Kayla, the wife of Judge Roy Moore (R) of Alabama who is running today, Tuesday, in a vote to represent his state in the US Senate, defended her husband’s reputation after he had been accused of anti-Semitism. Moore last week attacked Jewish billionaire George Soros, which in itself does not necessarily imply that he is an anti-Semite, many Jews, especially on the right, have had a lot of unkind things to say about Soros.
The problem with Moore’s criticism was that he predicted that Soros “is going to the same place that people who don’t recognize God and morality and accept his salvation are going. And that’s not a good place.”
Y’all would admit that the above statement makes you uncomfortable, no matter what’s your opinion of the man who broke the Bank of England (Soros shorted the British pound back in 1992 by dumping $1.5 billion worth of pounds, forcing the UK to raise interest rates or go under – netting Soros $1 billion for a couple weeks’ work).
So Kayla Moore set out to defend her husband from those awful accusations about how he might be an anti-Semite by declaring: “Fake news would tell you that we don’t care for Jews. And I tell you all this because I’ve seen it and I just want to set the record straight while they’re here. One of our attorneys is a Jew. We have very close friends that are Jewish, and rabbis, and we also fellowship with them.”
Yes, some of their best lawyers are Jewish.

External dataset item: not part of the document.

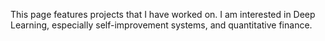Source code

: This page features projects that I have worked on.
I am interested in Deep Learning, especially self-improvement systems, and quantitative finance.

But wait, there’s more: Mrs. Roy Moore also declared: “Fake news would also have you think that my husband doesn’t support the black community. Yet my husband appointed the very first black marshal to the Alabama Supreme Court, Mr. Willie James. When he first took office as the chief justice many years ago he brought with him three people from Etowah County. Two were black, and one of them is here tonight.”

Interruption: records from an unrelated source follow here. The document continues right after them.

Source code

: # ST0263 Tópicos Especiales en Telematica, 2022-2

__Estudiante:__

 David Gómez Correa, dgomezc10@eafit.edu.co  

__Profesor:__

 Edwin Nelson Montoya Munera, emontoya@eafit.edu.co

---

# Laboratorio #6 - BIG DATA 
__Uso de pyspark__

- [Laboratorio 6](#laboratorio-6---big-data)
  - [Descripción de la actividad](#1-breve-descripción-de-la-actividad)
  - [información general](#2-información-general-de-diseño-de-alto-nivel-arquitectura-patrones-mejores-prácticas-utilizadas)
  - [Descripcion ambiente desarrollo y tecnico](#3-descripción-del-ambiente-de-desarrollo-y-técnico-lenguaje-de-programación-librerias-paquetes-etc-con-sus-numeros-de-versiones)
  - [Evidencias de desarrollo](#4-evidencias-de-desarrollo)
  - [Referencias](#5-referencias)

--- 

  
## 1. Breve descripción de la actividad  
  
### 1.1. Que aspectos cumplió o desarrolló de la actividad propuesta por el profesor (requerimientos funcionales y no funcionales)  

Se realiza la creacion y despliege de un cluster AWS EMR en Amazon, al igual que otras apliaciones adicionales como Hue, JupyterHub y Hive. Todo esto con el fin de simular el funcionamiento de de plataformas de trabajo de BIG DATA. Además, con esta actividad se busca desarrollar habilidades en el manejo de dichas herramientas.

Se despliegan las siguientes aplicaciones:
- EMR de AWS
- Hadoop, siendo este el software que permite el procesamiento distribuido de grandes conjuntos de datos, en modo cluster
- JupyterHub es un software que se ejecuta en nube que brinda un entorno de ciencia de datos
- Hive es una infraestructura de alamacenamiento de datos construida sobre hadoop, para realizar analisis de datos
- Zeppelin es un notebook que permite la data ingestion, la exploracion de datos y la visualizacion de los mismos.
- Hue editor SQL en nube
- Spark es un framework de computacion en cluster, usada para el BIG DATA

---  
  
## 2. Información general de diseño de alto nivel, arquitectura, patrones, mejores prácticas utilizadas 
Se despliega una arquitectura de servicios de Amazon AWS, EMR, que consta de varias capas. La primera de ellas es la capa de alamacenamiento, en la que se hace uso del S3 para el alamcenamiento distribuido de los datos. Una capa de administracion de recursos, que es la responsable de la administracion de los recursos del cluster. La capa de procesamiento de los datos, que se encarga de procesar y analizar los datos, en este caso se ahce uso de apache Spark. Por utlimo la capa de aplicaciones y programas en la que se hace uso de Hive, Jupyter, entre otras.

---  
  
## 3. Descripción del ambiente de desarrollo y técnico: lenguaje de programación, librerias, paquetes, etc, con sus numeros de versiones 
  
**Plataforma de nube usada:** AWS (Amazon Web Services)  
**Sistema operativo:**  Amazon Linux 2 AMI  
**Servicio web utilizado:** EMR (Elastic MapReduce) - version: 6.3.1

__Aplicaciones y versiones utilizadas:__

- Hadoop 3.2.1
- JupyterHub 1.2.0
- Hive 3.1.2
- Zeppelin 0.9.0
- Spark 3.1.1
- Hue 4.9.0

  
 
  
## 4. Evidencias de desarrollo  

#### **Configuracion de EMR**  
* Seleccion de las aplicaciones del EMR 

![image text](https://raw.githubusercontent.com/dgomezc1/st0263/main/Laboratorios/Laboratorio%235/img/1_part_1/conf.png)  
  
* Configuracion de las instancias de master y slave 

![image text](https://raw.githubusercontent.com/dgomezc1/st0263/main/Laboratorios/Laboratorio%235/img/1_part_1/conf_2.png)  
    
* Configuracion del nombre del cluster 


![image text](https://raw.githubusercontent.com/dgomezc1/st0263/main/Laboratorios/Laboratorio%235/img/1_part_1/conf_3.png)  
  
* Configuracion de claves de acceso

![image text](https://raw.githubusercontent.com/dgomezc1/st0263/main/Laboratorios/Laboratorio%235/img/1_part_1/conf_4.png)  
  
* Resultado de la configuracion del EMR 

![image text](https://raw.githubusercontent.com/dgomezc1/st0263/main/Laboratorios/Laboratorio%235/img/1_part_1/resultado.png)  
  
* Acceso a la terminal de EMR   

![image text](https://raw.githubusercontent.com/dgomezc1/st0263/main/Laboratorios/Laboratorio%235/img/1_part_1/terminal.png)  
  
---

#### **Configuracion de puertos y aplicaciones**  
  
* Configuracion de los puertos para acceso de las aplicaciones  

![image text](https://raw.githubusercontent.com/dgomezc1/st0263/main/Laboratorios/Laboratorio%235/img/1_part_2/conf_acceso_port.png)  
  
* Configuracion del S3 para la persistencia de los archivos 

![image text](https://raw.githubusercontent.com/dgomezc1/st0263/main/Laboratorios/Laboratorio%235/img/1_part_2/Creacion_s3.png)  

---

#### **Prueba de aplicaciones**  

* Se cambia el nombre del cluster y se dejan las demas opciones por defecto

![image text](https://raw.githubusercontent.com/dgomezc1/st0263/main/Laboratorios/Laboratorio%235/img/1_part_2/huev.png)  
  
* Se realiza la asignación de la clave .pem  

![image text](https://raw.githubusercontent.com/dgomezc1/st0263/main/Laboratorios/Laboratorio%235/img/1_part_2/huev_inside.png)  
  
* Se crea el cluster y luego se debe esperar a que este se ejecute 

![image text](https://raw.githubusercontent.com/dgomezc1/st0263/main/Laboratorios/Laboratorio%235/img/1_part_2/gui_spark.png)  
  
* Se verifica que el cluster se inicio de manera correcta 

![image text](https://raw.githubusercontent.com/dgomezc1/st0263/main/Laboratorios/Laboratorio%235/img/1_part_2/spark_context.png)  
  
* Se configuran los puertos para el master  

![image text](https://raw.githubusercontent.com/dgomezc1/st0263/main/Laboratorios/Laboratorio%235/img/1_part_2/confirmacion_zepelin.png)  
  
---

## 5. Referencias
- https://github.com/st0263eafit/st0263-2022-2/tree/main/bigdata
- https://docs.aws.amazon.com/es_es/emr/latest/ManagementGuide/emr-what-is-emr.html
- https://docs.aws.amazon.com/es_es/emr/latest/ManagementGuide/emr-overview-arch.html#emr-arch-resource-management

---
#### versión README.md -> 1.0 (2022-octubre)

Here’s the thing, though: Judge Moore was kicked off the Alabama Supreme Court in August 2003, after missing by two days a Federal court deadline for removing a monument of the Ten Commandments from the front of his court house. The judge continued to be at war with both state and federal authorities over a number of issues, until in September 2016, he was found guilty of six charges of violating the Alabama Canon of Judicial Ethics and was suspended for the remainder of his term, which ends in 2019.
You’ll notice we had nothing bad to say about the Ten Commandments move, even though Moore’s is the Christian version; and we didn’t mention the under age dating thing, because of the statute of limitation. Frankly, if the judge manages o pull off a win, his fellow Republicans in the US Senate better prepare for a colorful next six years up there.